# Information supplied:
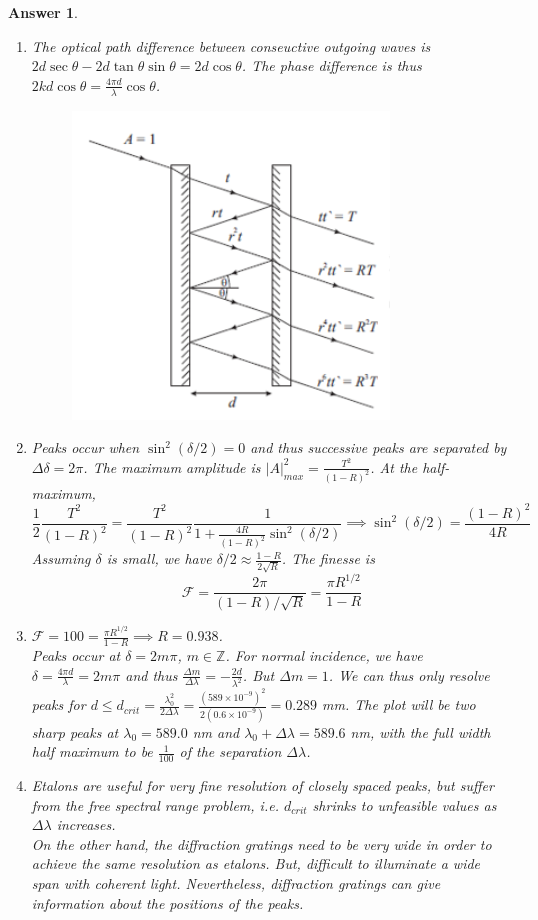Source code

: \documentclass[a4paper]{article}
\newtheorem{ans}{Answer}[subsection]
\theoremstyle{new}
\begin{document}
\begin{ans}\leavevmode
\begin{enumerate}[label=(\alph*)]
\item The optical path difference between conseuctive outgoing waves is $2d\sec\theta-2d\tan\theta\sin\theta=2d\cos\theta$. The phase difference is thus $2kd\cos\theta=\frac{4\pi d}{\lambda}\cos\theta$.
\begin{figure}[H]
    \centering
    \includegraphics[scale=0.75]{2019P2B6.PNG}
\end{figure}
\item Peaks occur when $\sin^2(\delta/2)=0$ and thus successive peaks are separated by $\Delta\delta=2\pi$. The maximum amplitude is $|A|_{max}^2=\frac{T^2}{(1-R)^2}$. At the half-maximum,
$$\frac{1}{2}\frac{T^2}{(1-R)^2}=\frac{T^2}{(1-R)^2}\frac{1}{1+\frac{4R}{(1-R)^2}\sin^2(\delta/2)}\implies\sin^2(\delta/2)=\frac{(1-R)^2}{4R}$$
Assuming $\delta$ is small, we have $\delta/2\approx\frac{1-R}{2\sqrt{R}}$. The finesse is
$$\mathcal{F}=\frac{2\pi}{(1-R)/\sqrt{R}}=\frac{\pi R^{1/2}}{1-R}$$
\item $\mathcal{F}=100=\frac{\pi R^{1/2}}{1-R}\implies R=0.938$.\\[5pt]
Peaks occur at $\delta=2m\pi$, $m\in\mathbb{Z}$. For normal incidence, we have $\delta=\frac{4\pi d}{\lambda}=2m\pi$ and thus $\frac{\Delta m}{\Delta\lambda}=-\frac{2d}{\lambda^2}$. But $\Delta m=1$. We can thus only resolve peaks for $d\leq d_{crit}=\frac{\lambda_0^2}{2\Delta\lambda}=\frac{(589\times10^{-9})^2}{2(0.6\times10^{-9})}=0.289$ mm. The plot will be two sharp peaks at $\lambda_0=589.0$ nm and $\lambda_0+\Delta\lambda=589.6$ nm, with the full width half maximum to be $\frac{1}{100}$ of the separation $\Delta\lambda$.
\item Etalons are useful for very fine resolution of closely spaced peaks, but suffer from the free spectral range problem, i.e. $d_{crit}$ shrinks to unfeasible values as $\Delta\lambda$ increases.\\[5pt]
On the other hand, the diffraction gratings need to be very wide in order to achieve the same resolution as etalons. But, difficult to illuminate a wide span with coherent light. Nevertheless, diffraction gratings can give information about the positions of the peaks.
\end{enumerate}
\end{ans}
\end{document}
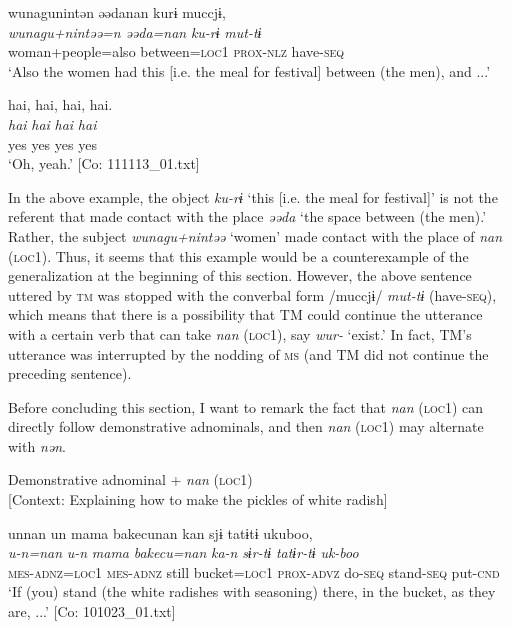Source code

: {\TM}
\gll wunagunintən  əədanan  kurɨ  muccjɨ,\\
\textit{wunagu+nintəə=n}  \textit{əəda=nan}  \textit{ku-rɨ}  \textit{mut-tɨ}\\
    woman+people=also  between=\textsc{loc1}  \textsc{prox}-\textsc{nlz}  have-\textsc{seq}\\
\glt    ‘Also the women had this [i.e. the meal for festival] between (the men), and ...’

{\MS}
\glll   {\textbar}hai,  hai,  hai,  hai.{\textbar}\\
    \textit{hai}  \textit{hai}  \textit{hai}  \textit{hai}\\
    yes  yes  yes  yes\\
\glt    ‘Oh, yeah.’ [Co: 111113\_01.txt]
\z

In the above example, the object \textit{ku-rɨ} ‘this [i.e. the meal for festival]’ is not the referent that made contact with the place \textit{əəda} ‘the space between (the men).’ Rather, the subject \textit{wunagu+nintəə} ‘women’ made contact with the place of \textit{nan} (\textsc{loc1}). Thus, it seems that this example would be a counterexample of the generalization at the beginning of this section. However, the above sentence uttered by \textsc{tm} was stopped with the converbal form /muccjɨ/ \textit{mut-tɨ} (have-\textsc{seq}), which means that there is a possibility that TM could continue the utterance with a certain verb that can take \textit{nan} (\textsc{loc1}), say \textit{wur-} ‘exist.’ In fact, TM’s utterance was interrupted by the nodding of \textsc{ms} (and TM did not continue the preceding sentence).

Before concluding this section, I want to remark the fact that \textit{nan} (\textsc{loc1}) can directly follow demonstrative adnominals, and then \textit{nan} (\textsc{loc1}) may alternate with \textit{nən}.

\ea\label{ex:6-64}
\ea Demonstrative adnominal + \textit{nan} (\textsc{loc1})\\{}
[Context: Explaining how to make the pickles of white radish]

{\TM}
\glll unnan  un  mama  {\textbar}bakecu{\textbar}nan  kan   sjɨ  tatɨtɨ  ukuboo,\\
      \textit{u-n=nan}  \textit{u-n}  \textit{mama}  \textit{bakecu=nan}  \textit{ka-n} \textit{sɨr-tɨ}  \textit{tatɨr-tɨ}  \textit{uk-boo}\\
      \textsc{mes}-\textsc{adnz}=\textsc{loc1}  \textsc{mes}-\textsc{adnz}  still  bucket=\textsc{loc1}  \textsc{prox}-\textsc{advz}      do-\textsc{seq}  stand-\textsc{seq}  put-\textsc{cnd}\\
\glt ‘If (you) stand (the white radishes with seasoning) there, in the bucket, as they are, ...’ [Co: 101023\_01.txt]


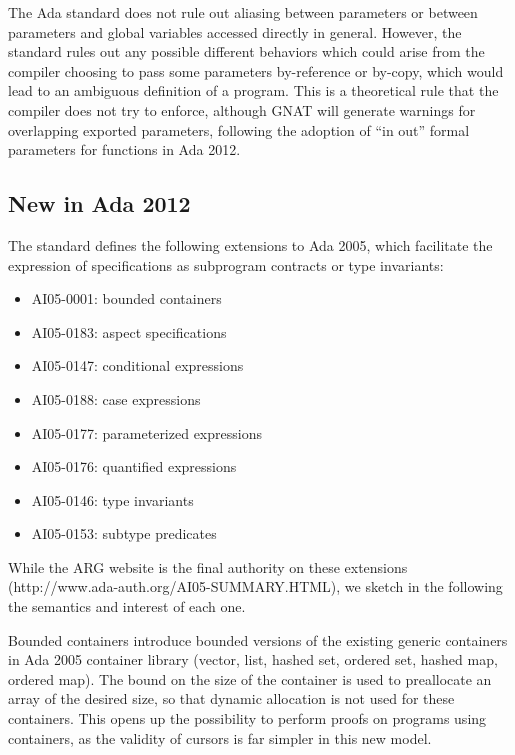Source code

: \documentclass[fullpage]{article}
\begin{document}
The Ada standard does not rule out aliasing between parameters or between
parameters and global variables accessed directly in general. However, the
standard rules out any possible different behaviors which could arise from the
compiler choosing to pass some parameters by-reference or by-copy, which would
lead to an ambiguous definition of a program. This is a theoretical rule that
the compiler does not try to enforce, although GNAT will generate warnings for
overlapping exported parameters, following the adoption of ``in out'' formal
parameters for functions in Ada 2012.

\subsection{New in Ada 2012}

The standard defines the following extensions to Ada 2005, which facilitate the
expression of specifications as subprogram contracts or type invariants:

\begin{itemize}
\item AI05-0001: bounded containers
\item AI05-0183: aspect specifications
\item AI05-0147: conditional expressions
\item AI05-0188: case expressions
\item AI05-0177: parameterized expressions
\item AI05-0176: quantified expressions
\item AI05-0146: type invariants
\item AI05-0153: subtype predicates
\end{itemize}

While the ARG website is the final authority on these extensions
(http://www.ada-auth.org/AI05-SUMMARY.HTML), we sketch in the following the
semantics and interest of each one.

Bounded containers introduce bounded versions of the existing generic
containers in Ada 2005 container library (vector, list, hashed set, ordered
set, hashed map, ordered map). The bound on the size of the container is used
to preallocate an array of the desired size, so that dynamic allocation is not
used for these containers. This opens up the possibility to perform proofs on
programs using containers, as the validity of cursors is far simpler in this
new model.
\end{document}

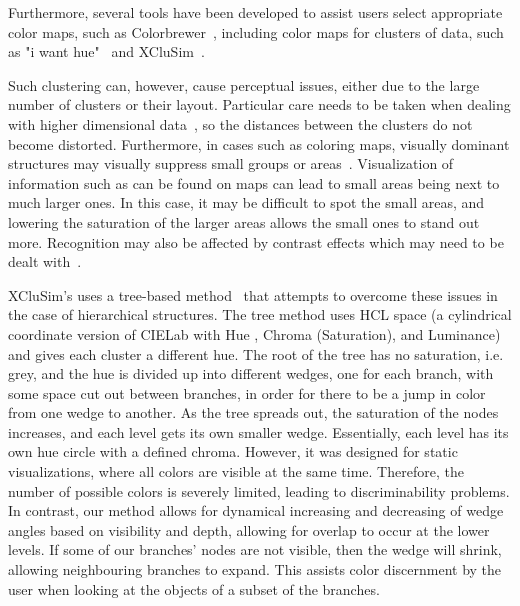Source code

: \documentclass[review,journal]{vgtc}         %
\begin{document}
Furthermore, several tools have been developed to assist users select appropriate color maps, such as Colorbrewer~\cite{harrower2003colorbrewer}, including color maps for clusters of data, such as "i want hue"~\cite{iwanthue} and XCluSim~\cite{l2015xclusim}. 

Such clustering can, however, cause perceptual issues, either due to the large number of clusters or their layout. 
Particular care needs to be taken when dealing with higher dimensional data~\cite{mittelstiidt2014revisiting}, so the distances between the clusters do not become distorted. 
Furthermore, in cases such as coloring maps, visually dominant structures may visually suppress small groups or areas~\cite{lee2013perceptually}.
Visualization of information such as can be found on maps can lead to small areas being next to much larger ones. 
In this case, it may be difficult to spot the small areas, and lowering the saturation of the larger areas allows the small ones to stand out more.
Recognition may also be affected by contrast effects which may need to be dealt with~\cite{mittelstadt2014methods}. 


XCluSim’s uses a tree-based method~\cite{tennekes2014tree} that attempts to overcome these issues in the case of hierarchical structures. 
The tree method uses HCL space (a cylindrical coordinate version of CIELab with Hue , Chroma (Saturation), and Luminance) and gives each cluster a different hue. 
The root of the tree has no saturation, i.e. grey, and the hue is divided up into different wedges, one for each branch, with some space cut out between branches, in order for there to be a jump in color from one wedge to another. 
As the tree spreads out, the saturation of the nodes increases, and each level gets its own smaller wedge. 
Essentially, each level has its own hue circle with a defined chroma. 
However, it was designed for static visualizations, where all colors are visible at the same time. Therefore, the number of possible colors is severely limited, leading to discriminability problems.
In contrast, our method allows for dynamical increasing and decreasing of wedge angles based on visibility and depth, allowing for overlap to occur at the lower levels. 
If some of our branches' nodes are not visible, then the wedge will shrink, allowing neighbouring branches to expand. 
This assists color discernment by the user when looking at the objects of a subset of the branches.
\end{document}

# What needs to be done:
Reproduce exactly the lines above that run from the one with "Demonstrative adnominal +" to the one with "to preallocate an", both included, leaving pictures out.

# Answer to the exercise:
\ea Demonstrative adnominal + \textit{nan} (\textsc{loc1})\\{}
[Context: Explaining how to make the pickles of white radish]

{\TM}
\glll unnan  un  mama  {\textbar}bakecu{\textbar}nan  kan   sjɨ  tatɨtɨ  ukuboo,\\
      \textit{u-n=nan}  \textit{u-n}  \textit{mama}  \textit{bakecu=nan}  \textit{ka-n} \textit{sɨr-tɨ}  \textit{tatɨr-tɨ}  \textit{uk-boo}\\
      \textsc{mes}-\textsc{adnz}=\textsc{loc1}  \textsc{mes}-\textsc{adnz}  still  bucket=\textsc{loc1}  \textsc{prox}-\textsc{advz}      do-\textsc{seq}  stand-\textsc{seq}  put-\textsc{cnd}\\
\glt ‘If (you) stand (the white radishes with seasoning) there, in the bucket, as they are, ...’ [Co: 101023\_01.txt]


Source code

: \documentclass[fullpage]{article}
\begin{document}
The Ada standard does not rule out aliasing between parameters or between
parameters and global variables accessed directly in general. However, the
standard rules out any possible different behaviors which could arise from the
compiler choosing to pass some parameters by-reference or by-copy, which would
lead to an ambiguous definition of a program. This is a theoretical rule that
the compiler does not try to enforce, although GNAT will generate warnings for
overlapping exported parameters, following the adoption of ``in out'' formal
parameters for functions in Ada 2012.

\subsection{New in Ada 2012}

The standard defines the following extensions to Ada 2005, which facilitate the
expression of specifications as subprogram contracts or type invariants:

\begin{itemize}
\item AI05-0001: bounded containers
\item AI05-0183: aspect specifications
\item AI05-0147: conditional expressions
\item AI05-0188: case expressions
\item AI05-0177: parameterized expressions
\item AI05-0176: quantified expressions
\item AI05-0146: type invariants
\item AI05-0153: subtype predicates
\end{itemize}

While the ARG website is the final authority on these extensions
(http://www.ada-auth.org/AI05-SUMMARY.HTML), we sketch in the following the
semantics and interest of each one.

Bounded containers introduce bounded versions of the existing generic
containers in Ada 2005 container library (vector, list, hashed set, ordered
set, hashed map, ordered map). The bound on the size of the container is used
to preallocate an array of the desired size, so that dynamic allocation is not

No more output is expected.